Here are some things I learned about her later.
She was an exceptional caregiver. My father had multiple myeloma for over a decade, and she was always there when he needed her.
She had needs too. She knew she was doing a good job taking care of my father, But she wanted someone else to tell her that, to validate her.
She was not a great cook. Except that to my dad, she was. He was a meat-and-potatoes guy and she gave him exactly what he liked, when he liked it, and how he liked it. Since then I’ve eaten a lot fancier, but I still say she made the best grilled cheese sandwich ever. With white bread and Velveeta.
She was lots of fun to travel with. I understand from other people that they would not even consider traveling with their mothers. We went to Brazil together, and Ireland, and many places around the U.S.
She tried new things. In Brazil she tried local food and drink. If she didn’t like it, she gave it to me or disposed of it, but at least she tried it first.

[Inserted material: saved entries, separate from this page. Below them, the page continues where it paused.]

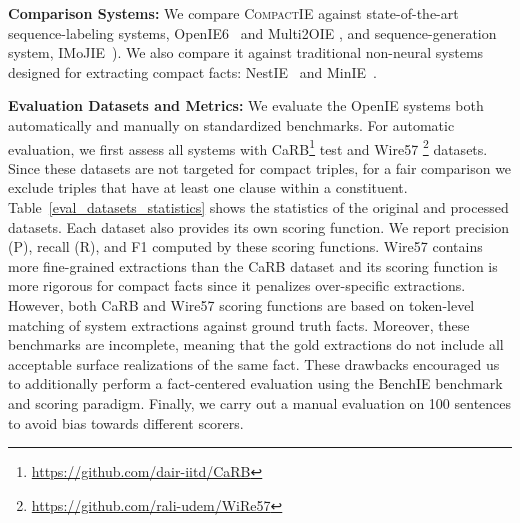 \documentclass[11pt,a4paper]{article}
\newcommand{\system}{{\textsc{CompactIE}}}
\begin{document}
\noindent
{\bf Comparison Systems:} We compare \system{} against state-of-the-art sequence-labeling systems, OpenIE6~\cite{openie6} and Multi2OIE \cite{multi2OIE}, and sequence-generation system, IMoJIE~\cite{imojie}). We also compare it against traditional non-neural systems designed for extracting compact facts: NestIE~\cite{nestie} and MinIE~\cite{minie}.

\begin{table}
\begin{center}
\end{center}
\caption{\label{eval_datasets_statistics} Statistics of evaluation datasets, Wire57 and CaRB, before (Orig) and after processing (Proc). }
\end{table}

\noindent
{\bf Evaluation Datasets and Metrics:} 
{We evaluate the OpenIE systems both automatically and manually on standardized benchmarks. For automatic evaluation, we first assess all systems with CaRB\footnote{\url{https://github.com/dair-iitd/CaRB}} test and Wire57 \footnote{\url{https://github.com/rali-udem/WiRe57}} datasets. Since these datasets are not targeted for compact triples, for a fair comparison we exclude triples that have at least one clause within a constituent.  
Table~\ref{eval_datasets_statistics} shows the statistics of the original and processed datasets. Each dataset also provides its own scoring function. We report precision (P), recall (R), and F1 computed by these scoring functions. Wire57 contains more fine-grained extractions than the CaRB dataset and its scoring function is more rigorous for compact facts since it penalizes over-specific extractions. However, both CaRB and Wire57 scoring functions are based on token-level matching of system extractions against ground truth facts. Moreover, these benchmarks are incomplete, meaning that the gold extractions do not include all acceptable surface realizations of the same fact. These drawbacks encouraged us to additionally perform a fact-centered evaluation using the BenchIE \cite{benchIE} benchmark and scoring paradigm. Finally, we carry out a manual evaluation on 100 sentences to avoid bias towards different scorers.}
\end{document}
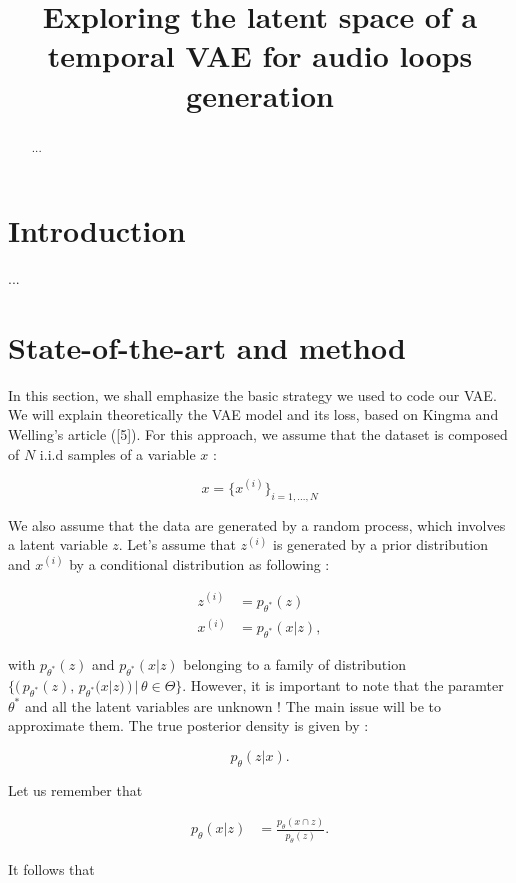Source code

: \documentclass{article}
\title{Exploring the latent space of a temporal VAE for audio loops generation}
\begin{document}
\maketitle


\begin{abstract}
    ...
\end{abstract}


\section{Introduction}

...

\section{State-of-the-art and method}

In this section, we shall emphasize the basic strategy we used to code our VAE. We will explain theoretically the VAE model and its loss, based on Kingma and Welling's article ([5]). For this approach, we assume that the dataset is composed of $N$ i.i.d samples of a variable $x$ :

\begin{center}
    \[ x = \{x^{(i)}\}_{i=1,...,N}\]
\end{center}
We also assume that the data are generated by a random process, which involves a latent variable $z$. Let's assume that $z^{(i)}$ is generated by a prior distribution and $x^{(i)}$ by a conditional distribution as following :

\begin{center}
    \begin{align*}
        z^{(i)} &= p_{\theta^{*}}(z) \\
        x^{(i)} &= p_{\theta^{*}}(x | z),
    \end{align*}
\end{center}
with $p_{\theta^{*}}(z)$ and $p_{\theta^{*}}(x | z)$ belonging to a family of distribution $\{  ( \,p_{\theta^{*}}(z), \, p_{\theta^{*}}(x | z)\,) \,|\, \theta \in \Theta \}$. However, it is important to note that the paramter $\theta^*$ and all the latent variables are unknown ! The main issue will be to approximate them. The true posterior density is given by :
\begin{center}
    \[p_\theta(z | x).\]
\end{center}
Let us remember that
\begin{center}
    \begin{align*}
        p_\theta(x|z) &= \frac{p_\theta(x \cap z)}{p_\theta (z)}.
    \end{align*}
\end{center}
It follows that 
\end{document}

She was a devoted Christian, but not a bully about it. Once we were in a group and someone remarked that God was a woman. I cringed a little, but what she politely said was, “Oh? Why do you say that?” She told her church ladies that of course she would go to a synagogue or temple if asked. She explained, “How can I expect them to listen to me if I won’t listen to them?”
She was generous. She donated to the Humane Society and other charities. She gave away most of the things she crocheted, to friends or to church bazaars.
She thought globally, even without the Internet. She had pen pals around the world with whom she traded crochet patterns and family news. Sabita, her friend from India, came to visit and her whole family stayed at my mom’s house.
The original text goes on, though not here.